Friday, August 21, 2009

Stay At Home Envy

Do any of you working moms out there ever wish you could be a stay at home mom?

I do.

I know my perception is probably far from reality, but sometimes it seems like such a better situation. There's no hurry up and rush in the morning to get the kids to daycare so you can get to work - work all day then hurry to daycare to get the kids before they close - then head home to figure out something quick to cook for dinner and feed the kids - then clean up the kitchen before it's time for baths and bed - then try to pick up the house your children destroyed in the fifteen minutes you weren't looking - then sit down and discuss your day (work) with the hubby since you don't have any friends that are interested in listening - then finally plop down in bed so completely exhausted from the day when (oh you can't be serious) dh starts rubbing up against you.

All to get up at 5am - okay, 520am after I hit snooze twice - to do it over again the next day.
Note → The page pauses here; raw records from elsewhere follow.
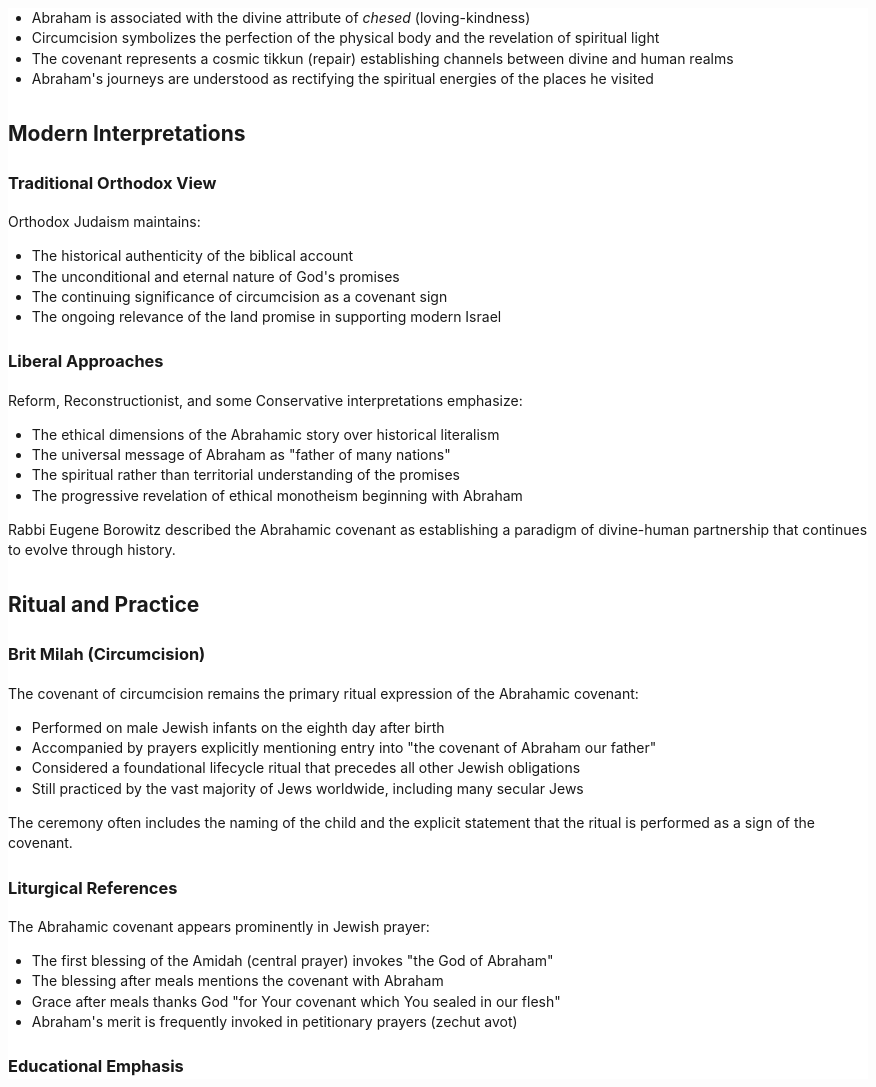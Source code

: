 - Abraham is associated with the divine attribute of *chesed* (loving-kindness)
- Circumcision symbolizes the perfection of the physical body and the revelation of spiritual light
- The covenant represents a cosmic tikkun (repair) establishing channels between divine and human realms
- Abraham's journeys are understood as rectifying the spiritual energies of the places he visited

## Modern Interpretations

### Traditional Orthodox View

Orthodox Judaism maintains:

- The historical authenticity of the biblical account
- The unconditional and eternal nature of God's promises
- The continuing significance of circumcision as a covenant sign
- The ongoing relevance of the land promise in supporting modern Israel

### Liberal Approaches

Reform, Reconstructionist, and some Conservative interpretations emphasize:

- The ethical dimensions of the Abrahamic story over historical literalism
- The universal message of Abraham as "father of many nations"
- The spiritual rather than territorial understanding of the promises
- The progressive revelation of ethical monotheism beginning with Abraham

Rabbi Eugene Borowitz described the Abrahamic covenant as establishing a paradigm of divine-human partnership that continues to evolve through history.

## Ritual and Practice

### Brit Milah (Circumcision)

The covenant of circumcision remains the primary ritual expression of the Abrahamic covenant:

- Performed on male Jewish infants on the eighth day after birth
- Accompanied by prayers explicitly mentioning entry into "the covenant of Abraham our father"
- Considered a foundational lifecycle ritual that precedes all other Jewish obligations
- Still practiced by the vast majority of Jews worldwide, including many secular Jews

The ceremony often includes the naming of the child and the explicit statement that the ritual is performed as a sign of the covenant.

### Liturgical References

The Abrahamic covenant appears prominently in Jewish prayer:

- The first blessing of the Amidah (central prayer) invokes "the God of Abraham"
- The blessing after meals mentions the covenant with Abraham
- Grace after meals thanks God "for Your covenant which You sealed in our flesh"
- Abraham's merit is frequently invoked in petitionary prayers (zechut avot)

### Educational Emphasis

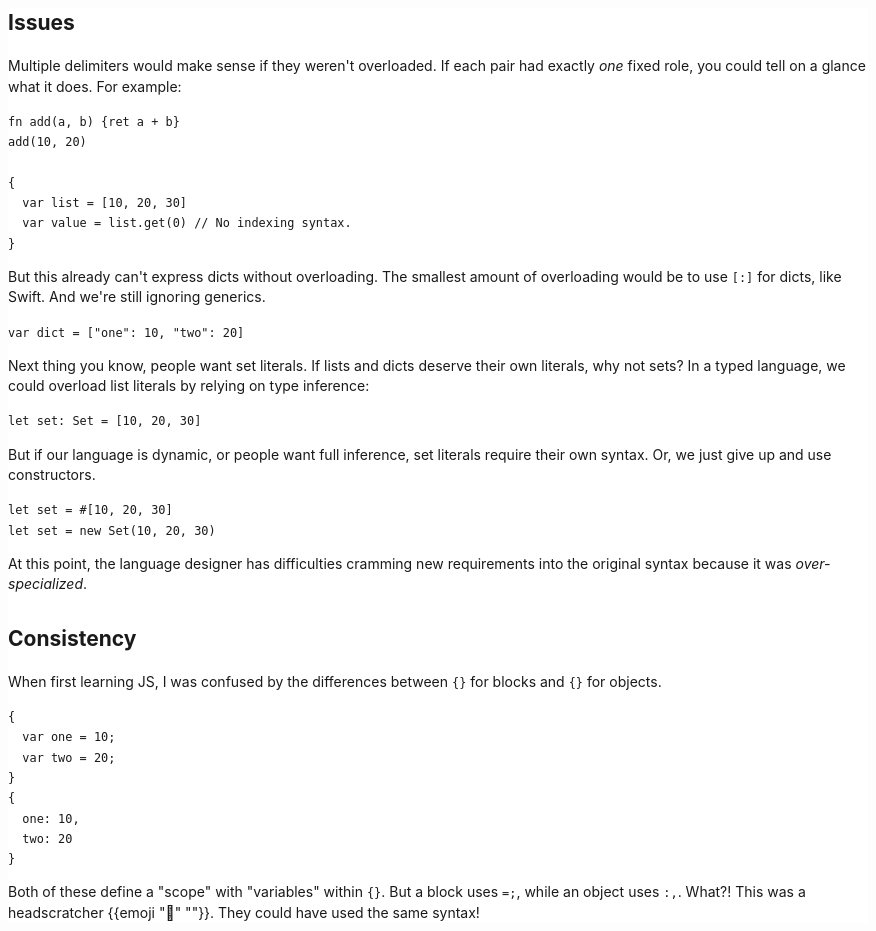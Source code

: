 ## Issues

Multiple delimiters would make sense if they weren't overloaded. If each pair had exactly _one_ fixed role, you could tell on a glance what it does. For example:

```
fn add(a, b) {ret a + b}
add(10, 20)

{
  var list = [10, 20, 30]
  var value = list.get(0) // No indexing syntax.
}
```

But this already can't express dicts without overloading. The smallest amount of overloading would be to use `[:]` for dicts, like Swift. And we're still ignoring generics.

```
var dict = ["one": 10, "two": 20]
```

Next thing you know, people want set literals. If lists and dicts deserve their own literals, why not sets? In a typed language, we could overload list literals by relying on type inference:

```
let set: Set = [10, 20, 30]
```

But if our language is dynamic, or people want full inference, set literals require their own syntax. Or, we just give up and use constructors.

```
let set = #[10, 20, 30]
let set = new Set(10, 20, 30)
```

At this point, the language designer has difficulties cramming new requirements into the original syntax because it was _over-specialized_.

## Consistency

When first learning JS, I was confused by the differences between `{}` for blocks and `{}` for objects.

```
{
  var one = 10;
  var two = 20;
}
{
  one: 10,
  two: 20
}
```

Both of these define a "scope" with "variables" within `{}`. But a block uses `=;`, while an object uses `:,`. What?! This was a headscratcher {{emoji "🤯" ""}}. They could have used the same syntax!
I'm envious of the girls I know that stay at home, who get to meet up at 10am to do Bible Studies or get the kids together for playdates at the morning library story time. I'm jealous of Mother's Day Out. I'm envious of naptime, when I notice they get time to post comments on blogs or on Facebook or have time to clean the house since the kids are sleeping. I wish I too could go to the gym every morning after breakfast rather than once every couple of weeks. I'm jealous that they get to drive the SUVs my dh won't let me have. I'm jealous that I'm not part of their close-knit circle of SAHM friends, since us working moms don't fit in that group sometimes. I wish, at the end of day, I'd still have enough energy to play with my kids rather than falling asleep while they watch Dora, and I wouldn't have the guilt I feel when they ask me why I can't stay home with them.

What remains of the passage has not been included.